Durante a crise da República Dominicana de 1965-66, a CIDH
transferiu-se, na prática, para aquele país, onde permaneceu em operação
por mais de um ano. Em 1969, durante o conflito armado entre Honduras e
El Salvador, a Comissão agiu da mesma maneira, mantendo naqueles dois
países alguns de seus membros por cerca de quatro meses.
Consolidava-se, assim, a CIDH não apenas como órgão de estudos e
observação, mas também como órgão de ação.
Integrada
desde o inicio por sete membros, eleitos pela Assembléia Geral da
OEA, a título pessoal, que se reúnem regularmente três vezes ao
ano, a CIDH tem, atualmente, funções extremamente abrangentes,
definidas em seu Estatuto, conforme se trate de países partes ou não
da Convenção Americana de Direitos Humanos — “Pacto de São José”.

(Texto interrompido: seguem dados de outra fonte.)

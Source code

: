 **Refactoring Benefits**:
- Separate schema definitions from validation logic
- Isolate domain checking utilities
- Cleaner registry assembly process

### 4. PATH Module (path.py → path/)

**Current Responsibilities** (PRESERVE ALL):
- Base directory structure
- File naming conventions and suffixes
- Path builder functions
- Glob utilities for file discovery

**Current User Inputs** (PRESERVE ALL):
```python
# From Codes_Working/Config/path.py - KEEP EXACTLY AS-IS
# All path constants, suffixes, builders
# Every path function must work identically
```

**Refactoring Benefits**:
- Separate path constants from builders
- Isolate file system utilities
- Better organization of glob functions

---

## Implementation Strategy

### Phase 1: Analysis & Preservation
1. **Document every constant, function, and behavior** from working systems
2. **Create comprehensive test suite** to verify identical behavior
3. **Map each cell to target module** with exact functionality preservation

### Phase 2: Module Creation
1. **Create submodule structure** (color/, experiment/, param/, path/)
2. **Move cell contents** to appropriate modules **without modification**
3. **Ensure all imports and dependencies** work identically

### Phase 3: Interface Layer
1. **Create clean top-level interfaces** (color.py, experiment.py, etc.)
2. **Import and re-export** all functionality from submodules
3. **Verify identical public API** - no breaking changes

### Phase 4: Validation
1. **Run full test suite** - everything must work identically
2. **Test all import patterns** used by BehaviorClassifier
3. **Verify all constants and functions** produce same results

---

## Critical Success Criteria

Quase todas as funções são comuns para ambas as categorias: a
realização de estudos e relatórios, a avaliação das legislações
nacionais e, até, a realização de missões in loco com a anuência do
governo respectivo. Conforme reza o Artigo 21, alínea b, de seu
Estatuto, a CIDH pode: “examinar as comunicações que lhe forem dirigidas
e qualquer informação disponível; dirigir-se aos Governos dos
Estados-membros (da OEA) que não são partes da Convenção a fim de
obter as informações que considerar pertinentes; formular-lhes
recomendações, quando julgar apropriado, a fim de tornar mais efetiva
a observância dos direitos humanos fundamentais”. Na prática, a
diferença essencial reside apenas nas referências de seu trabalho:
para os Estados-partes do “Pacto de São José”, este constitui a
base jurídica; para os demais membros da OEA, a base jurídica é o
Protocolo de Buenos Aires, e os direitos a serem protegidos, aqueles
definidos na Declaração Americana dos Direitos e Deveres do Homem, de
1948.
Ao
contrário do que determina a Convenção Européia, a Convenção
Americana estabelece o reconhecimento obrigatório pelos Estados-partes
da competência da CIDH para a consideração de queixas individuais,
enquanto as queixas interestatais, para serem acolhidas, requerem
declaração de aceitação expressa, facultativa. Tal como a Comissão
Européia, na consideração de queixas individuais, por ela própria
filtradas de acordo com os critérios de admissibilidade definidos em
seu Estatuto — mas, no caso americano, interpretados com flexibilidade
—, a CIDH busca primeiramente uma solução amigável entre as partes.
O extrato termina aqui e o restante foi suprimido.